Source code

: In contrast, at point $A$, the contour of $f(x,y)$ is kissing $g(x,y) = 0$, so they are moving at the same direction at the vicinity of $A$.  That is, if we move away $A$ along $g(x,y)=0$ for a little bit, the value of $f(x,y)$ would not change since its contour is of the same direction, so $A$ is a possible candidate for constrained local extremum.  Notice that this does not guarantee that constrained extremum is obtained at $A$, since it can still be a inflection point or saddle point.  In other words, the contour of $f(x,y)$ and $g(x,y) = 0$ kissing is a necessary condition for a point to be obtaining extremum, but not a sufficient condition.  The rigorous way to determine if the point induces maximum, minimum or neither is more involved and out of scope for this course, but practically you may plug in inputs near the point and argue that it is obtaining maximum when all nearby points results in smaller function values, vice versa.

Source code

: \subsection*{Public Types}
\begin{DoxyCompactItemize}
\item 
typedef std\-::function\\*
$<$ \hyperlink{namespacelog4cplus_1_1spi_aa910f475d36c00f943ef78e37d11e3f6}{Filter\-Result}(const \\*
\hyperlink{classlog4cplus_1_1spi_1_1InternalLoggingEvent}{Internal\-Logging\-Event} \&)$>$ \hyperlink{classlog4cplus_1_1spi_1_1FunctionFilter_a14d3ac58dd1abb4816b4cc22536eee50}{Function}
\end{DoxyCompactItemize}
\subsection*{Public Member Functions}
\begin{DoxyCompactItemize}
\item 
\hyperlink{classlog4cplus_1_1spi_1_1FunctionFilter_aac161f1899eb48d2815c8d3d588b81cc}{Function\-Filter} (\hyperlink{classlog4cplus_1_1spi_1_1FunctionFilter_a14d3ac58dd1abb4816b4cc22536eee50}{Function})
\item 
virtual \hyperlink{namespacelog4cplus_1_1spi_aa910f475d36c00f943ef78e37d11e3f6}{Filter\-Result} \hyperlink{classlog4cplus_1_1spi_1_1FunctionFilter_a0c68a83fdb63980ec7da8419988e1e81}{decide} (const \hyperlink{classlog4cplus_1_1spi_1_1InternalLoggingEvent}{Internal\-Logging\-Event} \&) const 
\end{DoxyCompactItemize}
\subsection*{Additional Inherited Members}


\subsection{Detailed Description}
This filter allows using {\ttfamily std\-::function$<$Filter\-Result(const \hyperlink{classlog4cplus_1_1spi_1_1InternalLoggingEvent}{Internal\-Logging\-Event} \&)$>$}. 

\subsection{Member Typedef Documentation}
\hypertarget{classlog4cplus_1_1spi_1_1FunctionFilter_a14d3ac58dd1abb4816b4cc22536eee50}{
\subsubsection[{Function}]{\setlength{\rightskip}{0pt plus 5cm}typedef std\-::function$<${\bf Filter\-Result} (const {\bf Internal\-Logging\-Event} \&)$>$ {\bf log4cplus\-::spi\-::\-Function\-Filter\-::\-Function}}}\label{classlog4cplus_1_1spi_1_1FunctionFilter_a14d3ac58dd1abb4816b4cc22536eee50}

■ **Exercise objective**
Report each line in the entries where the string "Public" occurs.

■ **Answer for this exercise**
: \subsection*{Public Types}
\subsection*{Public Member Functions}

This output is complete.